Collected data
++++++

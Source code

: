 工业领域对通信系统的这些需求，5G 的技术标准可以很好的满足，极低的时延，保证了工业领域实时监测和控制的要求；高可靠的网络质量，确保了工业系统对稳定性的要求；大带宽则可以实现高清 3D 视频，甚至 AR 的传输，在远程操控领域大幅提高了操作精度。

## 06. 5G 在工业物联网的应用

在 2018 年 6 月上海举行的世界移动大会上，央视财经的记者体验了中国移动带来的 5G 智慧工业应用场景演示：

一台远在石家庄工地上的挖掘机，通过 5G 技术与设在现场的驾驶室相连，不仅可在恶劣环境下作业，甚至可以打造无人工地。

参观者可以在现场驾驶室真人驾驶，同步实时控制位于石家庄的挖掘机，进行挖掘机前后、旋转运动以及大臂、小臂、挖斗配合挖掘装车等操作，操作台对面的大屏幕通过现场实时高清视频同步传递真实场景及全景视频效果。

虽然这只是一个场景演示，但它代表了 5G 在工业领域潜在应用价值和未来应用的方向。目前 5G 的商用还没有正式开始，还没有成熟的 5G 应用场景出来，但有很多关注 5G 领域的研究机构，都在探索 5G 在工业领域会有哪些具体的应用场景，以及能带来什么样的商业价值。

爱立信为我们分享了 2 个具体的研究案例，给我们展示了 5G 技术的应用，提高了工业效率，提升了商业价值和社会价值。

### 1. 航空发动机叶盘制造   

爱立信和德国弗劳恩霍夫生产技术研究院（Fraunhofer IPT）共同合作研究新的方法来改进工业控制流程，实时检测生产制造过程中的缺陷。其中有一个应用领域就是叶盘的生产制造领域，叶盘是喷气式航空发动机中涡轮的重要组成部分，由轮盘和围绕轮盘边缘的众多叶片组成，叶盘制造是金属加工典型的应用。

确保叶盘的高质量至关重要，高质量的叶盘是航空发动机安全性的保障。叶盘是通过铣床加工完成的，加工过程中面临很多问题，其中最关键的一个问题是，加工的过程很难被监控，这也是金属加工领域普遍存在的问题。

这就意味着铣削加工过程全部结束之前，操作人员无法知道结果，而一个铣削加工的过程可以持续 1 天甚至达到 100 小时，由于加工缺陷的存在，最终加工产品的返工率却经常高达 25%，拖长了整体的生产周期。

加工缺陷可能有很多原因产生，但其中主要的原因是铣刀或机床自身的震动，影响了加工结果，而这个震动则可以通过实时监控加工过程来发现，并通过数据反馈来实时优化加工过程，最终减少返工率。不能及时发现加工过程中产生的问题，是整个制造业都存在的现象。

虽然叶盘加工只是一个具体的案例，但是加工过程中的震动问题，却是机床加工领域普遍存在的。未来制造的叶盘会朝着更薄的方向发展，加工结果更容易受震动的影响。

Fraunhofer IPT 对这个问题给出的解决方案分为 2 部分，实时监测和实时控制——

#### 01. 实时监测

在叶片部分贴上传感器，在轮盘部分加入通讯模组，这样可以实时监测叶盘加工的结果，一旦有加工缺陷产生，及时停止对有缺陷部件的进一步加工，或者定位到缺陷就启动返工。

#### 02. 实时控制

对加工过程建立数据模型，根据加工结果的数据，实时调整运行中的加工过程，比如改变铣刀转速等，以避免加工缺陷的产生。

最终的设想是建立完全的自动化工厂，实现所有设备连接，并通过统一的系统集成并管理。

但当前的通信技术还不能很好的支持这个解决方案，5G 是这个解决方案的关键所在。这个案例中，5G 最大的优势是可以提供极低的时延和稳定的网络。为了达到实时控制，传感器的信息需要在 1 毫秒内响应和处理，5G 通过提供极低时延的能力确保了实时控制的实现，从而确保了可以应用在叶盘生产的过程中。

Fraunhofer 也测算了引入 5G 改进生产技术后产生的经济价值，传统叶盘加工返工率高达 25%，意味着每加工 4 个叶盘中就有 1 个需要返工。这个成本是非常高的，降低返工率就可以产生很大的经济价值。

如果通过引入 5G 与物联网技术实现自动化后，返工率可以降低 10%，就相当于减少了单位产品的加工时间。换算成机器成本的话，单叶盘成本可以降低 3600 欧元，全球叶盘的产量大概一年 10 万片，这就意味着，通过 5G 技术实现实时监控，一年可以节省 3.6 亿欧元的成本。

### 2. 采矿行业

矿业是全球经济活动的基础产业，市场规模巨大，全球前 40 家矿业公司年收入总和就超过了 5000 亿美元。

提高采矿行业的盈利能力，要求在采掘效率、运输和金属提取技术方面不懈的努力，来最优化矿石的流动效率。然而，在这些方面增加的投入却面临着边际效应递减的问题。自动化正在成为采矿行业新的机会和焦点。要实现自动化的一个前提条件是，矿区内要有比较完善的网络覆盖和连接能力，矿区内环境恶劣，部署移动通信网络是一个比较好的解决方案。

++++++

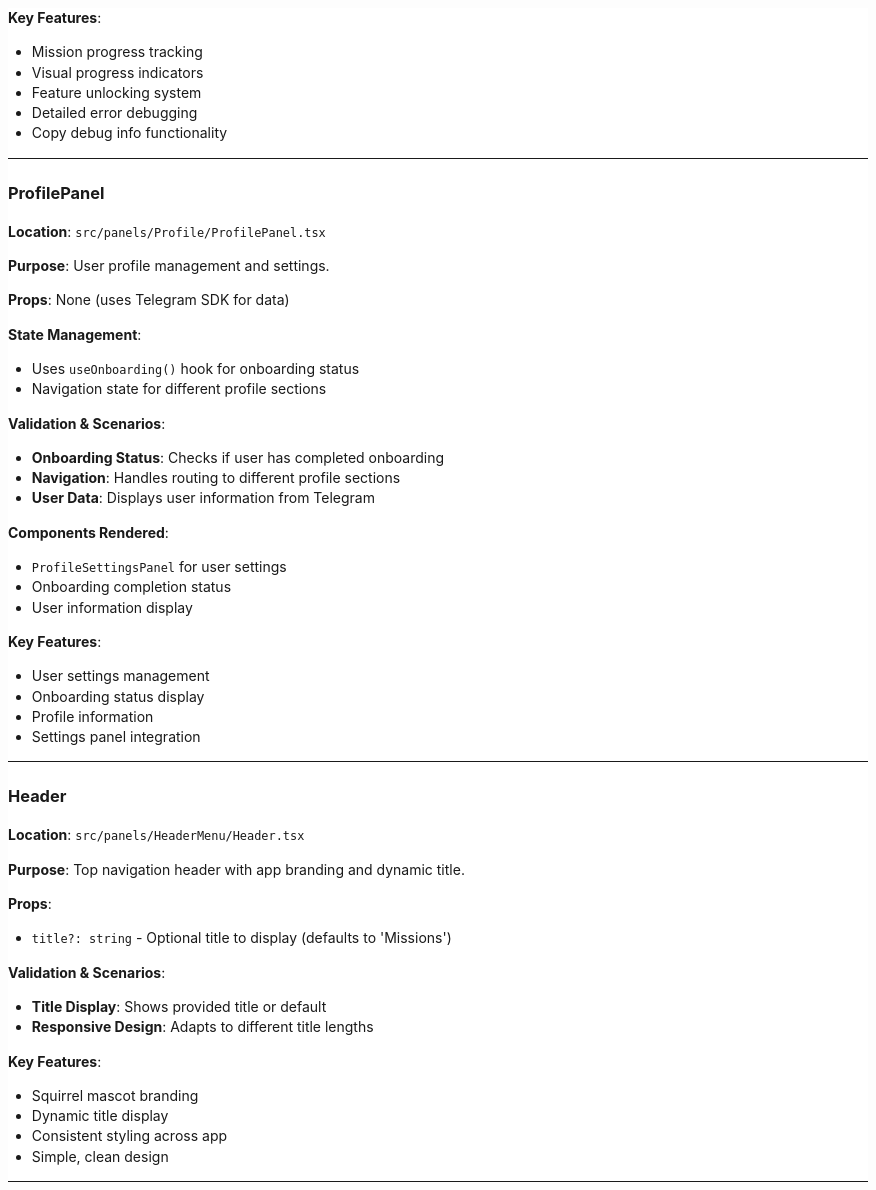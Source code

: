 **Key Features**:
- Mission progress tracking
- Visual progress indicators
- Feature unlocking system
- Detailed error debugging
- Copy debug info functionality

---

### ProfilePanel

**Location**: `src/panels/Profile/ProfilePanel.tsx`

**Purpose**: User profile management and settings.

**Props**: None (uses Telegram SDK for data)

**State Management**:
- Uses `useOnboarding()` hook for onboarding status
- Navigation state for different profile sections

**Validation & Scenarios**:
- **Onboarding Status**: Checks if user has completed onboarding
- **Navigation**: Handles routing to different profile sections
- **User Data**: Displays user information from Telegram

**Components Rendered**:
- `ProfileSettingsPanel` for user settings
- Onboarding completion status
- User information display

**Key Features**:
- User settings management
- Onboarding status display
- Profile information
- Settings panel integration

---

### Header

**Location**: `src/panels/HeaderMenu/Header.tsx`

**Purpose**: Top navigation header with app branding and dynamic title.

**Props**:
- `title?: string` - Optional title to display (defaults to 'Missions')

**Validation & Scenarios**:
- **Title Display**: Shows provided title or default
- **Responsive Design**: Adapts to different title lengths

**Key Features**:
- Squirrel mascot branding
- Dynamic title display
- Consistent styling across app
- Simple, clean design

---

++++++

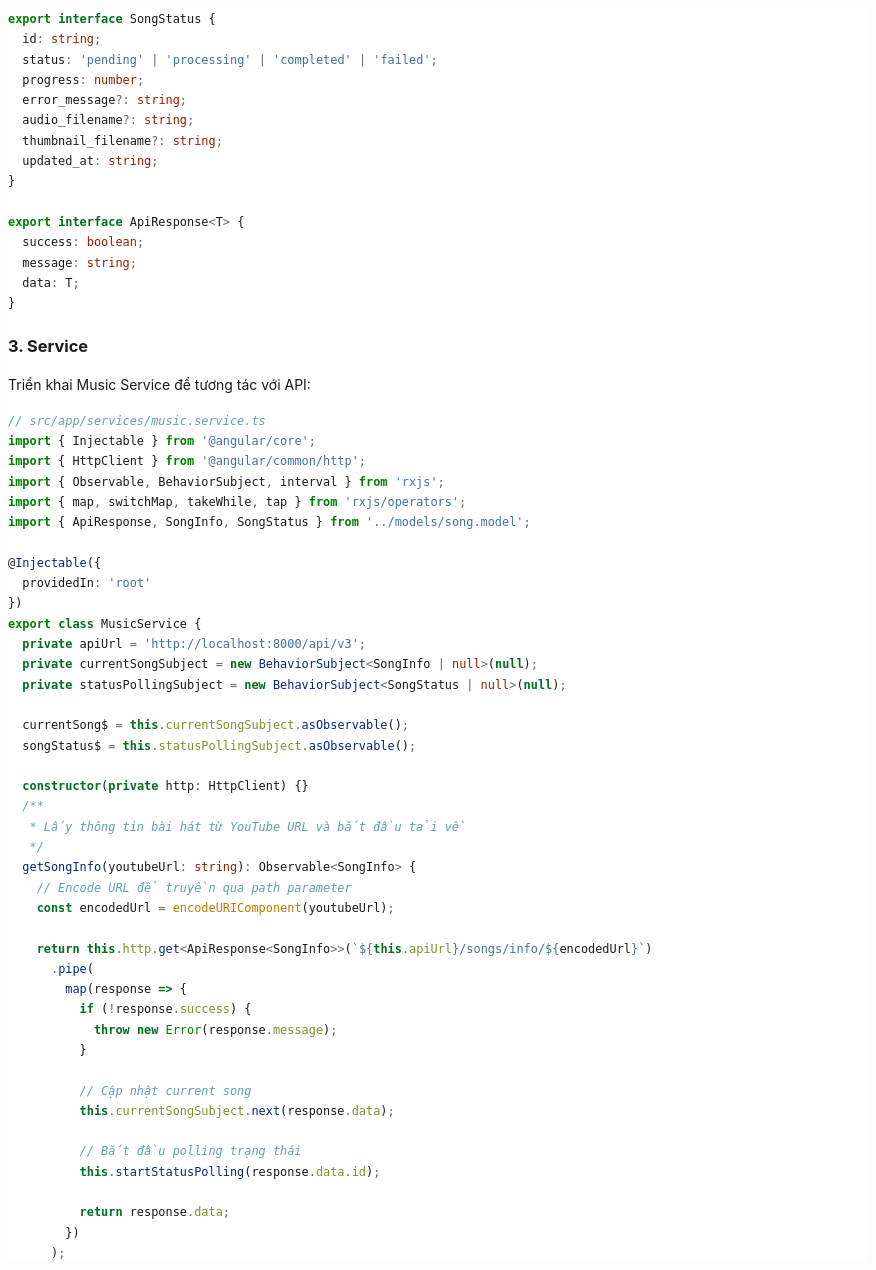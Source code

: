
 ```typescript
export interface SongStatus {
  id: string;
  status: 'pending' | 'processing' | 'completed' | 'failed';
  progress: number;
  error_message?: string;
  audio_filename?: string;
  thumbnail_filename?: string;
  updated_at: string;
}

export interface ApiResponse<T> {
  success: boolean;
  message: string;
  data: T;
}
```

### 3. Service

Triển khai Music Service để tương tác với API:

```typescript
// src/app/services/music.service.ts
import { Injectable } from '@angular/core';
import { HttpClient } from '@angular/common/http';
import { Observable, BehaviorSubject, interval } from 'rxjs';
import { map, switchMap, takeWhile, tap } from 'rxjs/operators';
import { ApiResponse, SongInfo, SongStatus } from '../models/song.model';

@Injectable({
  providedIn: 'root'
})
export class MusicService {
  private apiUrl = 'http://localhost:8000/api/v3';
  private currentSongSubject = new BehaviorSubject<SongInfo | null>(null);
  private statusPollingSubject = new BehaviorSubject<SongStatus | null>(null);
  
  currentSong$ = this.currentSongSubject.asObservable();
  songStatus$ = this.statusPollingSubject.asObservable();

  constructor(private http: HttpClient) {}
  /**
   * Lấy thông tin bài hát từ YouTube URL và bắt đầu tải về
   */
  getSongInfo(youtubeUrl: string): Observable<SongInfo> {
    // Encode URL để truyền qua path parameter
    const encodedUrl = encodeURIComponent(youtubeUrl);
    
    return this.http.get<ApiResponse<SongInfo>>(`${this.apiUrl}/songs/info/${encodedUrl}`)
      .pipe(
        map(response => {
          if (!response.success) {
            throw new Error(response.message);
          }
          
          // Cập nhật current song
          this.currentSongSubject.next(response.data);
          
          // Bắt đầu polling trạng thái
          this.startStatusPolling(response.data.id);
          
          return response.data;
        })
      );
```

++++++

## Task
Search the data for the string "apiUrl" and copy out every line where it is found.

## Solution below
  private apiUrl = 'http://localhost:8000/api/v3';
    return this.http.get<ApiResponse<SongInfo>>(`${this.apiUrl}/songs/info/${encodedUrl}`)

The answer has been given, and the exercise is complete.